(Dataset records)
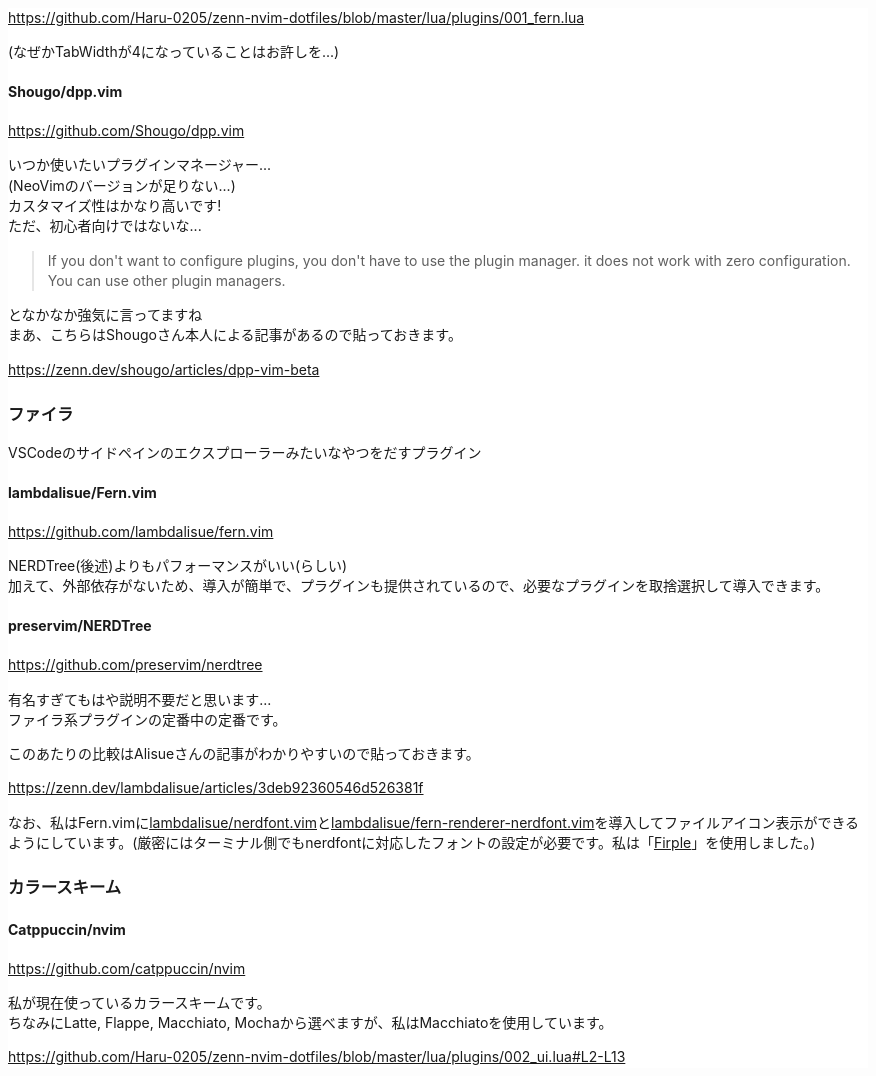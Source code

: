 https://github.com/Haru-0205/zenn-nvim-dotfiles/blob/master/lua/plugins/001_fern.lua

(なぜかTabWidthが4になっていることはお許しを...)

#### Shougo/dpp.vim

https://github.com/Shougo/dpp.vim

いつか使いたいプラグインマネージャー...  
(NeoVimのバージョンが足りない...)  
カスタマイズ性はかなり高いです!  
ただ、初心者向けではないな...

> If you don't want to configure plugins, you don't have to use the plugin manager. it does not work with zero configuration. You can use other plugin managers.

となかなか強気に言ってますね  
まあ、こちらはShougoさん本人による記事があるので貼っておきます。

https://zenn.dev/shougo/articles/dpp-vim-beta

### ファイラ

VSCodeのサイドペインのエクスプローラーみたいなやつをだすプラグイン

#### lambdalisue/Fern.vim

https://github.com/lambdalisue/fern.vim

NERDTree(後述)よりもパフォーマンスがいい(らしい)  
加えて、外部依存がないため、導入が簡単で、プラグインも提供されているので、必要なプラグインを取捨選択して導入できます。

#### preservim/NERDTree

https://github.com/preservim/nerdtree

有名すぎてもはや説明不要だと思います...  
ファイラ系プラグインの定番中の定番です。

このあたりの比較はAlisueさんの記事がわかりやすいので貼っておきます。

https://zenn.dev/lambdalisue/articles/3deb92360546d526381f

なお、私はFern.vimに[lambdalisue/nerdfont.vim](https://github.com/lambdalisue/nerdfont.vim)と[lambdalisue/fern-renderer-nerdfont.vim](https://github.com/lambdalisue/fern-renderer-nerdfont.vim)を導入してファイルアイコン表示ができるようにしています。(厳密にはターミナル側でもnerdfontに対応したフォントの設定が必要です。私は「[Firple](https://negset.com/Firple/)」を使用しました。)

### カラースキーム

#### Catppuccin/nvim

https://github.com/catppuccin/nvim

私が現在使っているカラースキームです。  
ちなみにLatte, Flappe, Macchiato, Mochaから選べますが、私はMacchiatoを使用しています。  

https://github.com/Haru-0205/zenn-nvim-dotfiles/blob/master/lua/plugins/002_ui.lua#L2-L13
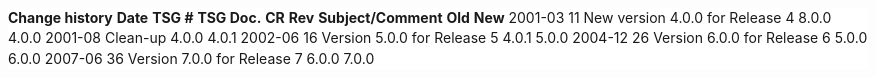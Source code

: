**Change history**
**Date** **TSG #** **TSG Doc.** **CR** **Rev** **Subject/Comment** **Old**
**New**
2001-03 11 New version 4.0.0 for Release 4 8.0.0 4.0.0
2001-08 Clean-up 4.0.0 4.0.1
2002-06 16 Version 5.0.0 for Release 5 4.0.1 5.0.0
2004-12 26 Version 6.0.0 for Release 6 5.0.0 6.0.0
2007-06 36 Version 7.0.0 for Release 7 6.0.0 7.0.0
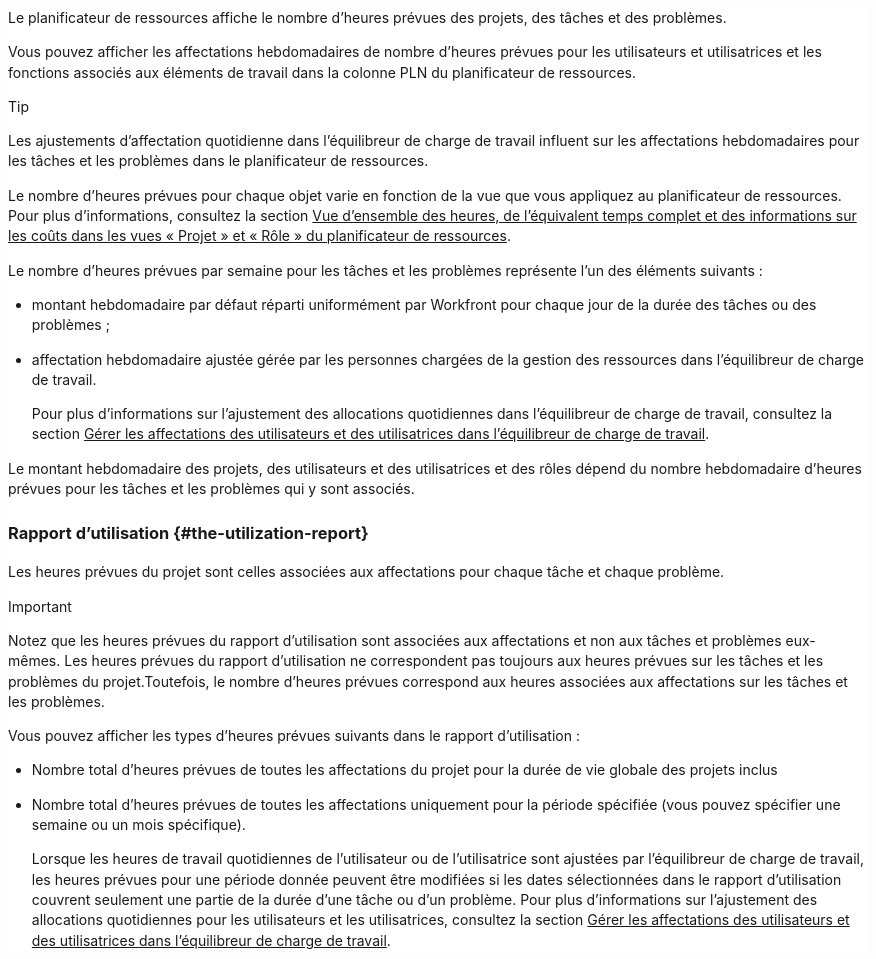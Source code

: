 Le planificateur de ressources affiche le nombre d’heures prévues des projets, des tâches et des problèmes.

Vous pouvez afficher les affectations hebdomadaires de nombre d’heures prévues pour les utilisateurs et utilisatrices et les fonctions associés aux éléments de travail dans la colonne PLN du planificateur de ressources.

>[!TIP]
>
>Les ajustements d’affectation quotidienne dans l’équilibreur de charge de travail influent sur les affectations hebdomadaires pour les tâches et les problèmes dans le planificateur de ressources.

Le nombre d’heures prévues pour chaque objet varie en fonction de la vue que vous appliquez au planificateur de ressources. Pour plus d’informations, consultez la section [Vue d’ensemble des heures, de l’équivalent temps complet et des informations sur les coûts dans les vues « Projet » et « Rôle » du planificateur de ressources](../../../resource-mgmt/resource-planning/overview-of-planner-hour-fte-cost-information-in-role-project-views.md).

Le nombre d’heures prévues par semaine pour les tâches et les problèmes représente l’un des éléments suivants :

* montant hebdomadaire par défaut réparti uniformément par Workfront pour chaque jour de la durée des tâches ou des problèmes ;
* affectation hebdomadaire ajustée gérée par les personnes chargées de la gestion des ressources dans l’équilibreur de charge de travail.

  Pour plus d’informations sur l’ajustement des allocations quotidiennes dans l’équilibreur de charge de travail, consultez la section [Gérer les affectations des utilisateurs et des utilisatrices dans l’équilibreur de charge de travail](../../../resource-mgmt/workload-balancer/manage-user-allocations-workload-balancer.md).

Le montant hebdomadaire des projets, des utilisateurs et des utilisatrices et des rôles dépend du nombre hebdomadaire d’heures prévues pour les tâches et les problèmes qui y sont associés.

### Rapport d’utilisation {#the-utilization-report}

Les heures prévues du projet sont celles associées aux affectations pour chaque tâche et chaque problème.

>[!IMPORTANT]
>
>Notez que les heures prévues du rapport d’utilisation sont associées aux affectations et non aux tâches et problèmes eux-mêmes. Les heures prévues du rapport d’utilisation ne correspondent pas toujours aux heures prévues sur les tâches et les problèmes du projet.Toutefois, le nombre d’heures prévues correspond aux heures associées aux affectations sur les tâches et les problèmes.

Vous pouvez afficher les types d’heures prévues suivants dans le rapport d’utilisation :

* Nombre total d’heures prévues de toutes les affectations du projet pour la durée de vie globale des projets inclus
* Nombre total d’heures prévues de toutes les affectations uniquement pour la période spécifiée (vous pouvez spécifier une semaine ou un mois spécifique).

  Lorsque les heures de travail quotidiennes de l’utilisateur ou de l’utilisatrice sont ajustées par l’équilibreur de charge de travail, les heures prévues pour une période donnée peuvent être modifiées si les dates sélectionnées dans le rapport d’utilisation couvrent seulement une partie de la durée d’une tâche ou d’un problème. Pour plus d’informations sur l’ajustement des allocations quotidiennes pour les utilisateurs et les utilisatrices, consultez la section [Gérer les affectations des utilisateurs et des utilisatrices dans l’équilibreur de charge de travail](../../../resource-mgmt/workload-balancer/manage-user-allocations-workload-balancer.md).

**WHAT NEEDS TO BE DONE**:
For this exercise, gather every line of the data that contains the word "utilisation".

**EXERCISE RESPONSE**:
### Rapport d’utilisation {#the-utilization-report}
>Notez que les heures prévues du rapport d’utilisation sont associées aux affectations et non aux tâches et problèmes eux-mêmes. Les heures prévues du rapport d’utilisation ne correspondent pas toujours aux heures prévues sur les tâches et les problèmes du projet.Toutefois, le nombre d’heures prévues correspond aux heures associées aux affectations sur les tâches et les problèmes.
Vous pouvez afficher les types d’heures prévues suivants dans le rapport d’utilisation :
  Lorsque les heures de travail quotidiennes de l’utilisateur ou de l’utilisatrice sont ajustées par l’équilibreur de charge de travail, les heures prévues pour une période donnée peuvent être modifiées si les dates sélectionnées dans le rapport d’utilisation couvrent seulement une partie de la durée d’une tâche ou d’un problème. Pour plus d’informations sur l’ajustement des allocations quotidiennes pour les utilisateurs et les utilisatrices, consultez la section [Gérer les affectations des utilisateurs et des utilisatrices dans l’équilibreur de charge de travail](../../../resource-mgmt/workload-balancer/manage-user-allocations-workload-balancer.md).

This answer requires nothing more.